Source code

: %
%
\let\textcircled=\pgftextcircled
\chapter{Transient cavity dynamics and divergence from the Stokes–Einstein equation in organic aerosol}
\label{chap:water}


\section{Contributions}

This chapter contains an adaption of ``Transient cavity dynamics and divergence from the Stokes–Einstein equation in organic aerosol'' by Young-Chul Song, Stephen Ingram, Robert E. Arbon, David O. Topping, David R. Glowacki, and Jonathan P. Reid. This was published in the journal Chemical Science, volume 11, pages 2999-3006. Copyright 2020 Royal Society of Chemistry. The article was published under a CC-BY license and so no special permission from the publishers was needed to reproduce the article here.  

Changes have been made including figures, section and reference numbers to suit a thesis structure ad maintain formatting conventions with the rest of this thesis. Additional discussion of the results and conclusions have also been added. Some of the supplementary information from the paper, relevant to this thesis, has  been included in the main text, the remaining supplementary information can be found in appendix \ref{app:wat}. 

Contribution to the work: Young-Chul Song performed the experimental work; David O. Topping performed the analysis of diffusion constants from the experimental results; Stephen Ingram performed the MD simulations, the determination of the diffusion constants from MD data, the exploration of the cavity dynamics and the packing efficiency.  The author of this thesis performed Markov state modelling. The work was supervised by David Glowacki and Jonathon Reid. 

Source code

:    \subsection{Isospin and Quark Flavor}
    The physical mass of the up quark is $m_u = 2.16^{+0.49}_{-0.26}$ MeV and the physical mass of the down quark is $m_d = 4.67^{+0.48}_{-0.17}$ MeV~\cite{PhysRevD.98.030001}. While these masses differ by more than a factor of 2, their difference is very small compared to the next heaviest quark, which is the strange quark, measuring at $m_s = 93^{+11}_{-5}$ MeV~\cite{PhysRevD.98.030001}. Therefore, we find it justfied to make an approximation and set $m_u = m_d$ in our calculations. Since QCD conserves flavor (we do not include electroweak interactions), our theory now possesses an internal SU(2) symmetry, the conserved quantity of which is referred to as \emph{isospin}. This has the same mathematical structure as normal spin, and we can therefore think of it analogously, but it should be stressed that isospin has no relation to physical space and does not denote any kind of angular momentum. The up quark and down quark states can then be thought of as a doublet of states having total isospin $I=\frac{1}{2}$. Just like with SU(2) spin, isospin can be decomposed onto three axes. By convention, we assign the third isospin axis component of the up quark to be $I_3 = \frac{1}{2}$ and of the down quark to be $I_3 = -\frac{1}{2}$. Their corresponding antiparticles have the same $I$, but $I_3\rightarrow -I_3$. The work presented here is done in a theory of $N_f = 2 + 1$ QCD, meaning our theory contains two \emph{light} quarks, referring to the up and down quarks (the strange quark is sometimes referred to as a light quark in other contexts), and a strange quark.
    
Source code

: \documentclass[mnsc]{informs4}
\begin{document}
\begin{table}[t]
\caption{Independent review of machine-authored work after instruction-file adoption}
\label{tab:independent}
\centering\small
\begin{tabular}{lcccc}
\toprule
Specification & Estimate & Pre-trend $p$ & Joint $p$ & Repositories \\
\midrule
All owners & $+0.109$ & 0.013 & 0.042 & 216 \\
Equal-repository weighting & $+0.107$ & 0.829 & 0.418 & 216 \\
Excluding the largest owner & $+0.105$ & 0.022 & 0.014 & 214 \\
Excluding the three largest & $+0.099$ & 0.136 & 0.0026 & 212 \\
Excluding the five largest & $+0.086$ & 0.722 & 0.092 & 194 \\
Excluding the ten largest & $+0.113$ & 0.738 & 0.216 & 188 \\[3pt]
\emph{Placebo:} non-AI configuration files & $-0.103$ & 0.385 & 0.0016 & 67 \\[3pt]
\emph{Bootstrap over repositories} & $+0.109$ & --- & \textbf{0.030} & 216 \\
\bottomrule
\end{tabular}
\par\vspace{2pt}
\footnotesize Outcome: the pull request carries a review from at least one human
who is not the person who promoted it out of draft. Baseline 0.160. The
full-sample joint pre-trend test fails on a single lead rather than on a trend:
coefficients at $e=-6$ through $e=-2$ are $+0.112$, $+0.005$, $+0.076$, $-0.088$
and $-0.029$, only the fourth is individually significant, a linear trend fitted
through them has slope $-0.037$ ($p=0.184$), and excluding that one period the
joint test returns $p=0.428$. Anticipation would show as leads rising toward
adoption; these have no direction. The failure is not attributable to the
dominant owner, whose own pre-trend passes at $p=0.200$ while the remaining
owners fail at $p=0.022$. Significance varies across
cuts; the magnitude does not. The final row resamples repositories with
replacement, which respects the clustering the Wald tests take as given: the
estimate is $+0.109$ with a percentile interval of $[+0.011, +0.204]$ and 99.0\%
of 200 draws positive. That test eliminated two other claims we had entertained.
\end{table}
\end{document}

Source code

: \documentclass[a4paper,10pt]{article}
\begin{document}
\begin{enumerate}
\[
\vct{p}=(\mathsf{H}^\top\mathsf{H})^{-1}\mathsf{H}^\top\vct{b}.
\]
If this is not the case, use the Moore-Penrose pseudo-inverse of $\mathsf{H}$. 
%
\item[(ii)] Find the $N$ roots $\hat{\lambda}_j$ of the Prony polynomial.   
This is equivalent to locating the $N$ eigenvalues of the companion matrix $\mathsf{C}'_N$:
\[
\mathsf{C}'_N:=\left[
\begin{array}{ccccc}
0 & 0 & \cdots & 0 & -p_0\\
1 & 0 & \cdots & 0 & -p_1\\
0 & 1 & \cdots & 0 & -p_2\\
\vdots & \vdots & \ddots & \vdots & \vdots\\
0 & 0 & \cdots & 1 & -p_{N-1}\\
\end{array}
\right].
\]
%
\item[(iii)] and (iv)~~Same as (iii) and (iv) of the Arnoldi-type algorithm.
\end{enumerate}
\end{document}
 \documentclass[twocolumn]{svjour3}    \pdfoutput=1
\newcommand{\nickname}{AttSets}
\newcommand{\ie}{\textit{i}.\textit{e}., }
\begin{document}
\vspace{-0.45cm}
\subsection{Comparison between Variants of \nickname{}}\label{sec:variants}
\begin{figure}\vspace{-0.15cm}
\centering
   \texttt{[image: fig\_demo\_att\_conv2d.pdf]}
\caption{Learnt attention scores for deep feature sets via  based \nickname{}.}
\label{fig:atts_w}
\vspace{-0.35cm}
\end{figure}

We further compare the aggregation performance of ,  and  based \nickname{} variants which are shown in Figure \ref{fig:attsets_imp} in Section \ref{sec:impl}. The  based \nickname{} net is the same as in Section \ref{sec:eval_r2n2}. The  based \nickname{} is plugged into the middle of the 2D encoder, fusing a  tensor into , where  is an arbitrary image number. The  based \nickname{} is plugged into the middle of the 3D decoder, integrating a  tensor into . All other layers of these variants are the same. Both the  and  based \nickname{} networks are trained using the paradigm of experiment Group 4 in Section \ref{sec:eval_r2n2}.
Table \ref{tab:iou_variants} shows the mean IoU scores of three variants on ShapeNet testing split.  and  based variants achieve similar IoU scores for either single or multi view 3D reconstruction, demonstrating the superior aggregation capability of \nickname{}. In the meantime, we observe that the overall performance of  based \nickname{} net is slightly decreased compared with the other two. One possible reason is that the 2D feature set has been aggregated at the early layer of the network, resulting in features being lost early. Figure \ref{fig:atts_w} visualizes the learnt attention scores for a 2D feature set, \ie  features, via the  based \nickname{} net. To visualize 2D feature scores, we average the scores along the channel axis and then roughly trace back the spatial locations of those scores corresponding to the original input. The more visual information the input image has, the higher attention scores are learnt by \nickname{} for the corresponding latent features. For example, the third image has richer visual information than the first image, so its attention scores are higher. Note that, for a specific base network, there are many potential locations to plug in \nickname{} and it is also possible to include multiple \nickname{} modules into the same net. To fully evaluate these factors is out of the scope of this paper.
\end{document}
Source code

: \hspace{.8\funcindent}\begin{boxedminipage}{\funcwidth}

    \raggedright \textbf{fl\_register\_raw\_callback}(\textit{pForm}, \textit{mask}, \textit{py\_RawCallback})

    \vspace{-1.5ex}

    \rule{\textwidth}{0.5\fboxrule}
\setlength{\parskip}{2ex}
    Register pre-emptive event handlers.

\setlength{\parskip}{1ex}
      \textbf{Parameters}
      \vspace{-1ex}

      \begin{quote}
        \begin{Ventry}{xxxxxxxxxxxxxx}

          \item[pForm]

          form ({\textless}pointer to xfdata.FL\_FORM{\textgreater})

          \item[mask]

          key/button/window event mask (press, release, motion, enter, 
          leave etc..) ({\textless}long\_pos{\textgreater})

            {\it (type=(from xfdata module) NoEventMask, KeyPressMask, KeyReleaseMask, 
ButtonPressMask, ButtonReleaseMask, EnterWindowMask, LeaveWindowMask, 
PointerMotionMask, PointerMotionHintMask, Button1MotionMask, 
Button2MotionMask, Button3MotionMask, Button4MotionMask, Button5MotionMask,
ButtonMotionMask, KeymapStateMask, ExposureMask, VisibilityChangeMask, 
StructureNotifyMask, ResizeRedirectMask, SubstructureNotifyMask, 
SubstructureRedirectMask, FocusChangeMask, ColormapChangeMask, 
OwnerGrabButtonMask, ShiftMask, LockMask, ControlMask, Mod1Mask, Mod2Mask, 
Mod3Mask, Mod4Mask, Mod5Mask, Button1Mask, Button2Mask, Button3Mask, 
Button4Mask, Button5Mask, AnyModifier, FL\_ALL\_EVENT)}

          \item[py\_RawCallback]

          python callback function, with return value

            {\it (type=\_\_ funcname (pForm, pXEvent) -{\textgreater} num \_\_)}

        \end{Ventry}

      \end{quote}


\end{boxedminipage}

• WORK TO BE COMPLETED: Filter the data down to the lines that contain the string "label", and copy them.

• RESULT OF THIS EXERCISE:
\label{chap:water}
\label{tab:independent}
\subsection{Comparison between Variants of \nickname{}}\label{sec:variants}
\label{fig:atts_w}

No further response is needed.